**TASK TO COMPLETE:** Each line from the one holding "Platform Invocation Services" through the final line of the data below is to be given again exactly, and no other line is to appear.
*** Opening of DATA EXCERPTS ***
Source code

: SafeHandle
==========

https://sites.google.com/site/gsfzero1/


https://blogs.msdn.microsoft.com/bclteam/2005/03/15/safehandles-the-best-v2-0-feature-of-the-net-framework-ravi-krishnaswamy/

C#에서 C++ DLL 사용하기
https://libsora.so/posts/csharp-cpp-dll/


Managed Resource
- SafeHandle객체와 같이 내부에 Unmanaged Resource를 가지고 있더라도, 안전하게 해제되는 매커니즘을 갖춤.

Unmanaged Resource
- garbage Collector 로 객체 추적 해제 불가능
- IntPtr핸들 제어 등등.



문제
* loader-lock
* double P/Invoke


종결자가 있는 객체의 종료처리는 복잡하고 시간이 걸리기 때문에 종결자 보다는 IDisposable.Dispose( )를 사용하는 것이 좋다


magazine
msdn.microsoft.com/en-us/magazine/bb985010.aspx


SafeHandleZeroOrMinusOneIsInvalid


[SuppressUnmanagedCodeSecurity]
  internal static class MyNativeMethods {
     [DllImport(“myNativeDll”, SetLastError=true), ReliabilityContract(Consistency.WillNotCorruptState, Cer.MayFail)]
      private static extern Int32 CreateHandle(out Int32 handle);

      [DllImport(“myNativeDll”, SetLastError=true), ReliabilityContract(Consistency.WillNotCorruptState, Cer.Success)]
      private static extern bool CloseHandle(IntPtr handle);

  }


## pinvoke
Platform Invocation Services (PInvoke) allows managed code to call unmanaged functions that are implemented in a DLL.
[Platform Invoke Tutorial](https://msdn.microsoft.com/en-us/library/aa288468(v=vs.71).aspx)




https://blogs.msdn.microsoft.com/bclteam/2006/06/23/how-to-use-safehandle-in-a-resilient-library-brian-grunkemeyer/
*** Close of DATA EXCERPTS ***
**YOUR SOLUTION:**
Platform Invocation Services (PInvoke) allows managed code to call unmanaged functions that are implemented in a DLL.
[Platform Invoke Tutorial](https://msdn.microsoft.com/en-us/library/aa288468(v=vs.71).aspx)




https://blogs.msdn.microsoft.com/bclteam/2006/06/23/how-to-use-safehandle-in-a-resilient-library-brian-grunkemeyer/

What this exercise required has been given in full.